Nowadays people’s choices of Religion seem only to involve what period and sphere of History one is to look far back upon – dead Prophets, dead Messiahs, dead Saints, dead Avatars, even a Buddha who died of food poisoning… from eating food that had gotten too old. How ironic. Yes, occasionally there are new appearances on the Religious landscape, but this is in the way of designer Religions, that is, People tossing out all Revelation and deciding simply from personal preference and taste as to what appeals to them in the way of Doctrine – people creating by themselves a Religion they can feel good about. That God Himself does not ever weigh in with His Opinion does not seem to bother them in the least.

Well, how would God weigh in with His Opinion anyway? He had in the Past. Again, there are all those old dead Saints, Messiahs, Avatars, Prophets and such. Miracles of Supernatural fact and knowledge – Saints doing the Impossible and knowing things it was Impossible for them to know. Religions were accepted not because they sounded good or met with certain aesthetic expectations. It was necessary that they be validated by the Supernatural. You see, the Ancient Peoples had at least that much common sense more than us.

Now, God could easily validate any of the New Designer Religions simply by effectively accrediting the Founder, or even any of the more assiduous of its members or devotees, for, after all, a string of signatory miracles should not be all that impossible for God to accomplish. It does make me wonder that People who design their own Religions do not feel horribly self-conscious that God so pointedly ignores them. Oh, one does hear the most foolish of comments – one Founder says that he deliberately has renounced Miracles as being SO egotistical.
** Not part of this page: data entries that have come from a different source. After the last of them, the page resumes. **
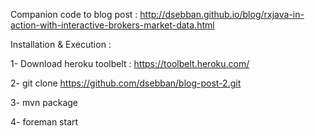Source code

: Companion code to blog post : http://dsebban.github.io/blog/rxjava-in-action-with-interactive-brokers-market-data.html

Installation & Execution :

1-
Download heroku toolbelt : https://toolbelt.heroku.com/

2- 
git clone https://github.com/dsebban/blog-post-2.git

3- 
mvn package

4-
foreman start

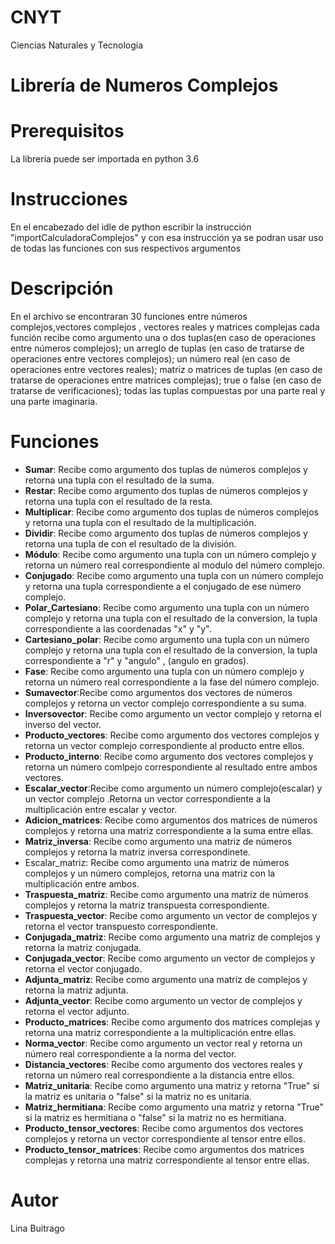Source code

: # CNYT
Ciencias Naturales y Tecnología
# Librería de Numeros Complejos
# Prerequisitos
La libreria puede ser importada en python 3.6 
# Instrucciones
En el encabezado del idle de python escribir la instrucción "importCalculadoraComplejos"
y con esa instrucción ya se podran usar uso de todas las funciones con sus respectivos argumentos
# Descripción
En el archivo se encontraran 30 funciones entre números complejos,vectores complejos , vectores reales y matrices complejas cada función recibe como argumento una o dos tuplas(en caso de operaciones entre números complejos);  un arreglo de tuplas (en caso de tratarse de operaciones entre vectores complejos); un número real (en caso de operaciones entre vectores reales); matriz o matrices de tuplas (en caso de tratarse de operaciones entre matrices complejas); true o false (en caso de tratarse de verificaciones); todas las tuplas compuestas por una parte real y una parte imaginaria.
# Funciones
* **Sumar**: Recibe como argumento dos tuplas de números complejos y retorna una tupla con el resultado de la suma.
* **Restar**: Recibe como argumento dos tuplas de números complejos y retorna una tupla con el resultado de la resta.
* **Multiplicar**: Recibe como argumento dos tuplas de números complejos y retorna una tupla con el resultado de la multiplicación.
* **Dividir**: Recibe como argumento dos tuplas de números complejos y retorna una tupla de con el resultado de la división.
* **Módulo**: Recibe como argumento una tupla con un número complejo y retorna un número real correspondiente al modulo del número complejo.
* **Conjugado**: Recibe como argumento una tupla con un número complejo y retorna una tupla correspondiente a el conjugado de ese número complejo.
* **Polar_Cartesiano**: Recibe como argumento una tupla con un número complejo y retorna una tupla con el resultado de la conversion, la tupla correspondiente a las coordenadas "x" y "y".
* **Cartesiano_polar**: Recibe como argumento una tupla con un número complejo y retorna una tupla con el resultado de la conversion, la tupla correspondiente a "r" y "angulo" , (angulo en grados).
* **Fase**: Recibe como argumento una tupla con un número complejo y retorna un número real correspondiente a la fase del número complejo.
* **Sumavector**:Recibe como argumentos dos vectores de números complejos y retorna un vector complejo correspondiente a su suma.
* **Inversovector**: Recibe como argumento un vector complejo y retorna el inverso del vector.
* **Producto_vectores**: Recibe como argumento dos vectores complejos y retorna un vector complejo correspondiente al producto entre ellos.
* **Producto_interno**: Recibe como argumento dos vectores complejos y retorna un número comlpejo correspondiente al resultado entre ambos vectores.
* **Escalar_vector**:Recibe como argumento un número complejo(escalar) y un vector complejo .Retorna un vector correspondiente a la multiplicación entre escalar y vector.
* **Adicion_matrices**: Recibe como argumentos dos matrices de números complejos y retorna una matriz correspondiente a la suma entre ellas.
* **Matriz_inversa**: Recibe como argumento una matriz de números complejos y retorna la matriz inversa correspondinete.
* Escalar_matriz: Recibe como argumento una matriz de números complejos y un número complejos, retorna una matriz con la multiplicación entre ambos.
* **Traspuesta_matriz**: Recibe como argumento una matriz de números complejos y retorna la matriz transpuesta correspondiente.
* **Traspuesta_vector**: Recibe como argumento un vector de complejos y retorna el vector transpuesto correspondiente.
* **Conjugada_matriz**: Recibe como argumento una matriz de complejos y retorna la matriz conjugada.
* **Conjugada_vector**: Recibe como argumento un vector de complejos y retorna el vector conjugado.
* **Adjunta_matriz**: Recibe como argumento una matriz de complejos y retorna la matriz adjunta.
* **Adjunta_vector**: Recibe como argumento un vector de complejos y retorna el vector adjunto.
* **Producto_matrices**: Recibe como argumento dos matrices complejas y retorna una matriz correspondiente a la multiplicación entre ellas.
* **Norma_vector**: Recibe como argumento un vector real y retorna un número real correspondiente a la norma del vector.
* **Distancia_vectores**: Recibe como argumento dos vectores reales y retorna un número real correspondiente a la distancia entre ellos.
* **Matriz_unitaria**: Recibe como argumento una matriz y retorna "True" si la matriz es unitaria o "false" si la matriz no es unitaria.
* **Matriz_hermitiana**: Recibe como argumento una matriz y retorna "True" si la matriz es hermitiana o "false" si la matriz no es hermitiana.
* **Producto_tensor_vectores**: Recibe como argumentos dos vectores complejos y retorna un vector correspondiente al tensor entre ellos.
* **Producto_tensor_matrices**: Recibe como argumentos dos matrices complejas y retorna una matriz correspondiente al tensor entre ellas.








# Autor
Lina Buitrago
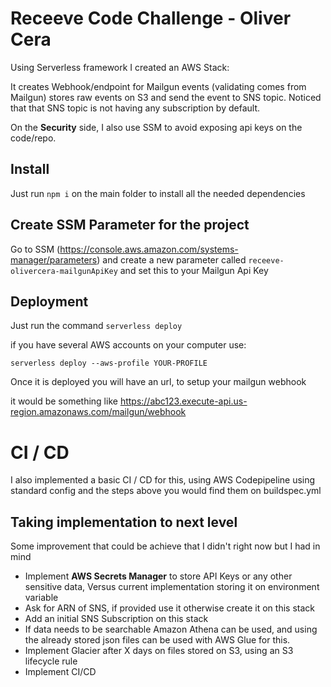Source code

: # Receeve Code Challenge - Oliver Cera

Using Serverless framework I created an AWS Stack:

It creates Webhook/endpoint for Mailgun events (validating comes from Mailgun) stores raw events on S3 and send the event to SNS topic.
Noticed that that SNS topic is not having any subscription by default. 

On the **Security** side, I also use SSM to avoid exposing api keys on the code/repo.

## Install 

Just run `npm i` on the main folder to install all the needed dependencies

## Create SSM Parameter for the project

Go to SSM (https://console.aws.amazon.com/systems-manager/parameters) and create a new parameter called `receeve-olivercera-mailgunApiKey` and set this to your Mailgun Api Key

## Deployment

Just run the command `serverless deploy`

if you have several AWS accounts on your computer use:

`serverless deploy --aws-profile YOUR-PROFILE`

Once it is deployed you will have an url, to setup your mailgun webhook

it would be something like https://abc123.execute-api.us-region.amazonaws.com/mailgun/webhook

# CI / CD

I also implemented a basic CI / CD for this, using AWS Codepipeline using standard config and the steps above you would find them on buildspec.yml

## Taking implementation to next level

Some improvement that could be achieve that I didn't right now but I had in mind

- Implement **AWS Secrets Manager** to store API Keys or any other sensitive data, Versus current implementation storing it on environment variable
- Ask for ARN of SNS, if provided use it otherwise create it on this stack
- Add an initial SNS Subscription on this stack 
- If data needs to be searchable Amazon Athena can be used, and using the already stored json files can be used with AWS Glue for this.
- Implement Glacier after X days on files stored on S3, using an S3 lifecycle rule
- Implement CI/CD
Yeah, that’s right! They aren’t all a bunch of frauds and fakes. It’s just that they have all renounced the Miraculous. Makes perfect sense.

Even some 50 years ago one could still read about living Saints and Miracles. All that seems now to be drying up, everywhere. It’s as though the entire World has been handed over to Hell in a Hand-basket, so to speak.

Anyway, all of the preceding was simply preface to the point I would like to make now, and that is that while people are looking back to find their Religions of Choice, well, I think they happen to be looking back too far. If one evaluates the History of Religion to determine any particular one Golden Age, one can discern a salient that occurs at none of the Founding Moments of any of the Major Religions, and none of the Major Scriptural Documents and Holy Books cover the events thereof. I am speaking of the High Middle Ages and Catholic Civilization. There were dozens of Saints of the First Magnitude and hundreds of others, and a significant few of them were frankly more miraculous than Jesus ever was – for instance, Saint Vincent Ferrer probably did more on his laziest day than Jesus accomplished in his entire lifetime.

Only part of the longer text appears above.